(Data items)
+ + + + + + +

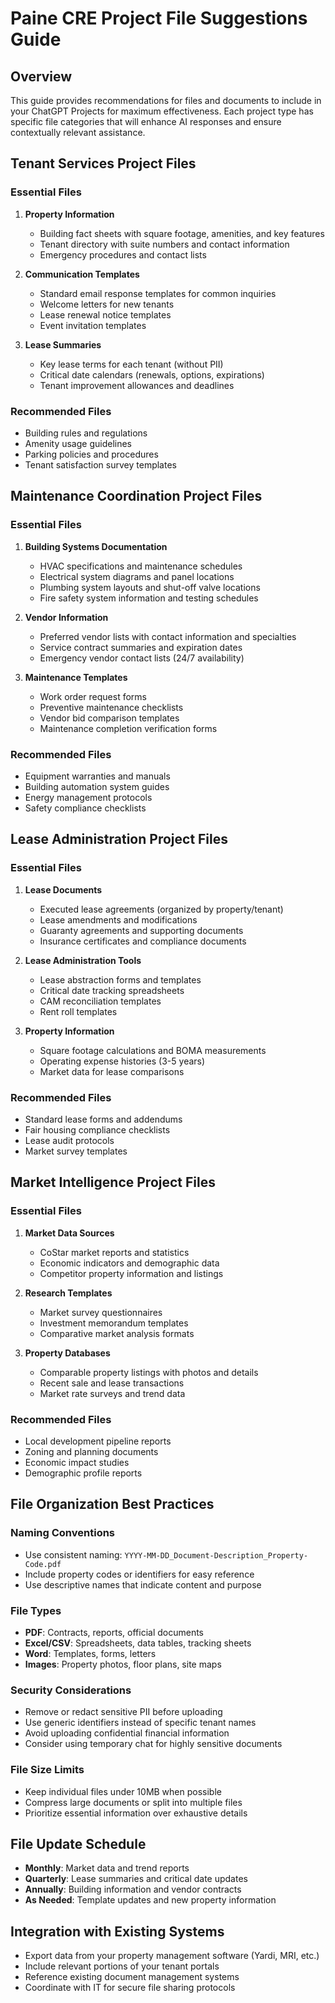 # Paine CRE Project File Suggestions Guide

## Overview
This guide provides recommendations for files and documents to include in your ChatGPT Projects for maximum effectiveness. Each project type has specific file categories that will enhance AI responses and ensure contextually relevant assistance.

## Tenant Services Project Files

### Essential Files
1. **Property Information**
   - Building fact sheets with square footage, amenities, and key features
   - Tenant directory with suite numbers and contact information
   - Emergency procedures and contact lists

2. **Communication Templates**
   - Standard email response templates for common inquiries
   - Welcome letters for new tenants
   - Lease renewal notice templates
   - Event invitation templates

3. **Lease Summaries**
   - Key lease terms for each tenant (without PII)
   - Critical date calendars (renewals, options, expirations)
   - Tenant improvement allowances and deadlines

### Recommended Files
- Building rules and regulations
- Amenity usage guidelines
- Parking policies and procedures
- Tenant satisfaction survey templates

## Maintenance Coordination Project Files

### Essential Files
1. **Building Systems Documentation**
   - HVAC specifications and maintenance schedules
   - Electrical system diagrams and panel locations
   - Plumbing system layouts and shut-off valve locations
   - Fire safety system information and testing schedules

2. **Vendor Information**
   - Preferred vendor lists with contact information and specialties
   - Service contract summaries and expiration dates
   - Emergency vendor contact lists (24/7 availability)

3. **Maintenance Templates**
   - Work order request forms
   - Preventive maintenance checklists
   - Vendor bid comparison templates
   - Maintenance completion verification forms

### Recommended Files
- Equipment warranties and manuals
- Building automation system guides
- Energy management protocols
- Safety compliance checklists

## Lease Administration Project Files

### Essential Files
1. **Lease Documents**
   - Executed lease agreements (organized by property/tenant)
   - Lease amendments and modifications
   - Guaranty agreements and supporting documents
   - Insurance certificates and compliance documents

2. **Lease Administration Tools**
   - Lease abstraction forms and templates
   - Critical date tracking spreadsheets
   - CAM reconciliation templates
   - Rent roll templates

3. **Property Information**
   - Square footage calculations and BOMA measurements
   - Operating expense histories (3-5 years)
   - Market data for lease comparisons

### Recommended Files
- Standard lease forms and addendums
- Fair housing compliance checklists
- Lease audit protocols
- Market survey templates

## Market Intelligence Project Files

### Essential Files
1. **Market Data Sources**
   - CoStar market reports and statistics
   - Economic indicators and demographic data
   - Competitor property information and listings

2. **Research Templates**
   - Market survey questionnaires
   - Investment memorandum templates
   - Comparative market analysis formats

3. **Property Databases**
   - Comparable property listings with photos and details
   - Recent sale and lease transactions
   - Market rate surveys and trend data

### Recommended Files
- Local development pipeline reports
- Zoning and planning documents
- Economic impact studies
- Demographic profile reports

## File Organization Best Practices

### Naming Conventions
- Use consistent naming: `YYYY-MM-DD_Document-Description_Property-Code.pdf`
- Include property codes or identifiers for easy reference
- Use descriptive names that indicate content and purpose

### File Types
- **PDF**: Contracts, reports, official documents
- **Excel/CSV**: Spreadsheets, data tables, tracking sheets
- **Word**: Templates, forms, letters
- **Images**: Property photos, floor plans, site maps

### Security Considerations
- Remove or redact sensitive PII before uploading
- Use generic identifiers instead of specific tenant names
- Avoid uploading confidential financial information
- Consider using temporary chat for highly sensitive documents

### File Size Limits
- Keep individual files under 10MB when possible
- Compress large documents or split into multiple files
- Prioritize essential information over exhaustive details

## File Update Schedule
- **Monthly**: Market data and trend reports
- **Quarterly**: Lease summaries and critical date updates
- **Annually**: Building information and vendor contracts
- **As Needed**: Template updates and new property information

## Integration with Existing Systems
- Export data from your property management software (Yardi, MRI, etc.)
- Include relevant portions of your tenant portals
- Reference existing document management systems
- Coordinate with IT for secure file sharing protocols
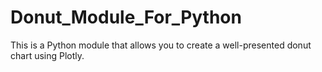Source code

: # Donut_Module_For_Python
This is a Python module that allows you to create a well-presented donut chart using Plotly.
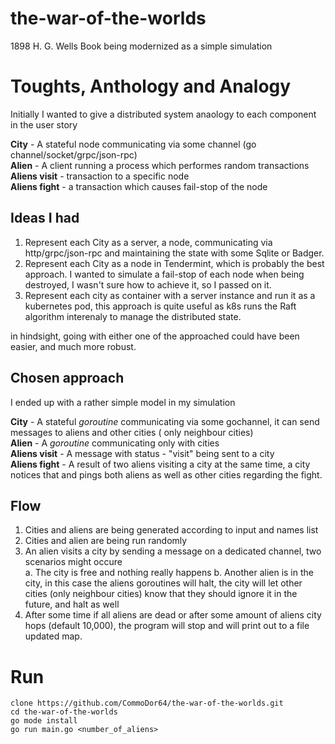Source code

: # the-war-of-the-worlds

1898 H. G. Wells Book being modernized as a simple simulation

# Toughts, Anthology and Analogy

Initially I wanted to give a distributed system anaology to each component in the user story

**City** - A stateful node communicating via some channel (go channel/socket/grpc/json-rpc)  
**Alien** - A client running a process which performes random transactions  
**Aliens visit** - transaction to a specific node  
**Aliens fight** - a transaction which causes fail-stop of the node

## Ideas I had

1. Represent each City as a server, a node, communicating via http/grpc/json-rpc and maintaining the state with some Sqlite or Badger.
2. Represent each City as a node in Tendermint, which is probably the best approach. I wanted to simulate a fail-stop of each node when being destroyed, I wasn't sure how to achieve it, so I passed on it.
3. Represent each city as container with a server instance and run it as a kubernetes pod, this approach is quite useful as k8s runs the Raft algorithm interenaly to manage the distributed state.

in hindsight, going with either one of the approached could have been easier, and much more robust.

## Chosen approach

I ended up with a rather simple model in my simulation

**City** - A stateful _goroutine_ communicating via some gochannel, it can send messages to aliens and other cities ( only neighbour cities)  
**Alien** - A _goroutine_ communicating only with cities  
**Aliens visit** - A message with status - "visit" being sent to a city  
**Aliens fight** - A result of two aliens visiting a city at the same time, a city notices that and pings both aliens as well as other cities regarding the fight.

## Flow

1. Cities and aliens are being generated according to input and names list
2. Cities and alien are being run randomly
3. An alien visits a city by sending a message on a dedicated channel, two scenarios might occure  
   a. The city is free and nothing really happens
   b. Another alien is in the city, in this case the aliens goroutines will halt, the city will let other cities (only neighbour cities) know that they should ignore it in the future, and halt as well
4. After some time if all aliens are dead or after some amount of aliens city hops (default 10,000), the program will stop and will print out to a file updated map.

# Run

`clone https://github.com/CommoDor64/the-war-of-the-worlds.git`  
`cd the-war-of-the-worlds`  
`go mode install`  
`go run main.go <number_of_aliens>`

+ + + + + + +

§ **Exercise**
Images are to be skipped, and each line above is to be returned exactly.

§ **The answer**
 # Paine CRE Project File Suggestions Guide

## Overview
This guide provides recommendations for files and documents to include in your ChatGPT Projects for maximum effectiveness. Each project type has specific file categories that will enhance AI responses and ensure contextually relevant assistance.

## Tenant Services Project Files

### Essential Files
1. **Property Information**
   - Building fact sheets with square footage, amenities, and key features
   - Tenant directory with suite numbers and contact information
   - Emergency procedures and contact lists

2. **Communication Templates**
   - Standard email response templates for common inquiries
   - Welcome letters for new tenants
   - Lease renewal notice templates
   - Event invitation templates

3. **Lease Summaries**
   - Key lease terms for each tenant (without PII)
   - Critical date calendars (renewals, options, expirations)
   - Tenant improvement allowances and deadlines

### Recommended Files
- Building rules and regulations
- Amenity usage guidelines
- Parking policies and procedures
- Tenant satisfaction survey templates

## Maintenance Coordination Project Files

### Essential Files
1. **Building Systems Documentation**
   - HVAC specifications and maintenance schedules
   - Electrical system diagrams and panel locations
   - Plumbing system layouts and shut-off valve locations
   - Fire safety system information and testing schedules

2. **Vendor Information**
   - Preferred vendor lists with contact information and specialties
   - Service contract summaries and expiration dates
   - Emergency vendor contact lists (24/7 availability)

3. **Maintenance Templates**
   - Work order request forms
   - Preventive maintenance checklists
   - Vendor bid comparison templates
   - Maintenance completion verification forms

### Recommended Files
- Equipment warranties and manuals
- Building automation system guides
- Energy management protocols
- Safety compliance checklists

## Lease Administration Project Files

### Essential Files
1. **Lease Documents**
   - Executed lease agreements (organized by property/tenant)
   - Lease amendments and modifications
   - Guaranty agreements and supporting documents
   - Insurance certificates and compliance documents

2. **Lease Administration Tools**
   - Lease abstraction forms and templates
   - Critical date tracking spreadsheets
   - CAM reconciliation templates
   - Rent roll templates

3. **Property Information**
   - Square footage calculations and BOMA measurements
   - Operating expense histories (3-5 years)
   - Market data for lease comparisons

### Recommended Files
- Standard lease forms and addendums
- Fair housing compliance checklists
- Lease audit protocols
- Market survey templates

## Market Intelligence Project Files

### Essential Files
1. **Market Data Sources**
   - CoStar market reports and statistics
   - Economic indicators and demographic data
   - Competitor property information and listings

2. **Research Templates**
   - Market survey questionnaires
   - Investment memorandum templates
   - Comparative market analysis formats

3. **Property Databases**
   - Comparable property listings with photos and details
   - Recent sale and lease transactions
   - Market rate surveys and trend data

### Recommended Files
- Local development pipeline reports
- Zoning and planning documents
- Economic impact studies
- Demographic profile reports

## File Organization Best Practices

### Naming Conventions
- Use consistent naming: `YYYY-MM-DD_Document-Description_Property-Code.pdf`
- Include property codes or identifiers for easy reference
- Use descriptive names that indicate content and purpose

### File Types
- **PDF**: Contracts, reports, official documents
- **Excel/CSV**: Spreadsheets, data tables, tracking sheets
- **Word**: Templates, forms, letters
- **Images**: Property photos, floor plans, site maps

### Security Considerations
- Remove or redact sensitive PII before uploading
- Use generic identifiers instead of specific tenant names
- Avoid uploading confidential financial information
- Consider using temporary chat for highly sensitive documents

### File Size Limits
- Keep individual files under 10MB when possible
- Compress large documents or split into multiple files
- Prioritize essential information over exhaustive details

## File Update Schedule
- **Monthly**: Market data and trend reports
- **Quarterly**: Lease summaries and critical date updates
- **Annually**: Building information and vendor contracts
- **As Needed**: Template updates and new property information

## Integration with Existing Systems
- Export data from your property management software (Yardi, MRI, etc.)
- Include relevant portions of your tenant portals
- Reference existing document management systems
- Coordinate with IT for secure file sharing protocols
Source code

: # Donut_Module_For_Python
This is a Python module that allows you to create a well-presented donut chart using Plotly.
Source code

: # the-war-of-the-worlds

1898 H. G. Wells Book being modernized as a simple simulation

# Toughts, Anthology and Analogy

Initially I wanted to give a distributed system anaology to each component in the user story

**City** - A stateful node communicating via some channel (go channel/socket/grpc/json-rpc)  
**Alien** - A client running a process which performes random transactions  
**Aliens visit** - transaction to a specific node  
**Aliens fight** - a transaction which causes fail-stop of the node

## Ideas I had

1. Represent each City as a server, a node, communicating via http/grpc/json-rpc and maintaining the state with some Sqlite or Badger.
2. Represent each City as a node in Tendermint, which is probably the best approach. I wanted to simulate a fail-stop of each node when being destroyed, I wasn't sure how to achieve it, so I passed on it.
3. Represent each city as container with a server instance and run it as a kubernetes pod, this approach is quite useful as k8s runs the Raft algorithm interenaly to manage the distributed state.

in hindsight, going with either one of the approached could have been easier, and much more robust.

## Chosen approach

I ended up with a rather simple model in my simulation

**City** - A stateful _goroutine_ communicating via some gochannel, it can send messages to aliens and other cities ( only neighbour cities)  
**Alien** - A _goroutine_ communicating only with cities  
**Aliens visit** - A message with status - "visit" being sent to a city  
**Aliens fight** - A result of two aliens visiting a city at the same time, a city notices that and pings both aliens as well as other cities regarding the fight.

## Flow

1. Cities and aliens are being generated according to input and names list
2. Cities and alien are being run randomly
3. An alien visits a city by sending a message on a dedicated channel, two scenarios might occure  
   a. The city is free and nothing really happens
   b. Another alien is in the city, in this case the aliens goroutines will halt, the city will let other cities (only neighbour cities) know that they should ignore it in the future, and halt as well
4. After some time if all aliens are dead or after some amount of aliens city hops (default 10,000), the program will stop and will print out to a file updated map.

# Run

`clone https://github.com/CommoDor64/the-war-of-the-worlds.git`  
`cd the-war-of-the-worlds`  
`go mode install`  
`go run main.go <number_of_aliens>`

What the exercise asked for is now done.